Pihak Kodim 0733/KS menyampaikan apresiasi atas antusiasme para peserta. Menurut Farid, kehadiran generasi muda dalam kegiatan seperti ini menunjukkan bahwa nilai-nilai nasionalisme masih tumbuh kuat di kalangan pelajar. “Kami bangga melihat semangat mereka. Kedisiplinan, kerja sama, dan keberanian adalah modal penting untuk masa depan. Saka Wirakartika terbuka bagi siapa pun yang ingin belajar membela negara dengan cara yang membangun,” tuturnya.
Dari pihak sekolah, Kepala SMA Walisongo Semarang turut memberikan dukungan penuh terhadap kegiatan ini. Ia menilai latihan gabungan tidak hanya memperkuat aspek fisik, tetapi juga membentuk karakter peserta didik menjadi pribadi yang bertanggung jawab dan mencintai tanah air. “Kami berharap kerja sama antara sekolah dan Kodim dapat terus berlanjut. Kegiatan seperti ini terbukti memberikan pengalaman berharga bagi peserta didik, baik dari segi mental maupun keterampilan lapangan,” katanya.

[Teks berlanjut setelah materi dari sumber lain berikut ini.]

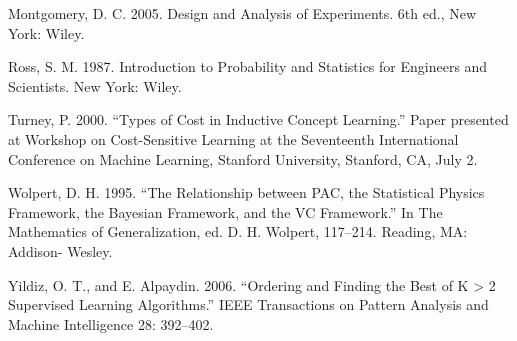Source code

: Montgomery, D. C. 2005. Design and Analysis of Experiments. 6th ed., New York: Wiley.

Ross, S. M. 1987. Introduction to Probability and Statistics for Engineers and Scientists. New York: Wiley.

Turney, P. 2000. “Types of Cost in Inductive Concept Learning.” Paper presented at Workshop on Cost-Sensitive Learning at the Seventeenth International Conference on Machine Learning, Stanford University, Stanford, CA, July 2.

Wolpert, D. H. 1995. “The Relationship between PAC, the Statistical Physics Framework, the Bayesian Framework, and the VC Framework.” In The Mathematics of Generalization, ed. D. H. Wolpert, 117--214. Reading, MA: Addison- Wesley.

Yildiz, O. T., and E. Alpaydin. 2006. “Ordering and Finding the Best of K > 2 Supervised Learning Algorithms.” IEEE Transactions on Pattern Analysis and Machine Intelligence 28: 392--402.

Kegiatan latihan gabungan ditutup dengan upacara penyerahan sertifikat kepada seluruh peserta sebagai bentuk penghargaan atas partisipasi mereka. Setelah itu, sesi foto bersama menjadi penanda berakhirnya kegiatan yang berlangsung hangat dan penuh kekeluargaan. Dokumentasi tersebut menjadi bukti eratnya sinergi antara dunia pendidikan dan TNI dalam membentuk generasi muda yang tangguh, berdisiplin, dan berkarakter.
Kegiatan ini juga diketahui oleh jajaran pembina Pramuka SMA Walisongo Semarang, antara lain Ketua Gugus Depan Putra 08.085 M. Nugramahatama Juzma A.md.pnb., S.T, Ketua Gugus Depan Putri 08.086 Siti Laelatul Farikhah, S.Pd, serta Ka Mabigus Qosim Taufiq Akbar, M.Pd.I, yang memberikan dukungan penuh terhadap terselenggaranya latihan gabungan tersebut. Dengan terlaksananya kegiatan ini, diharapkan kerja sama antara SMA Walisongo dan Kodim 0733/KS dapat terus berkembang untuk mempersiapkan generasi muda yang siap menghadapi tantangan zaman.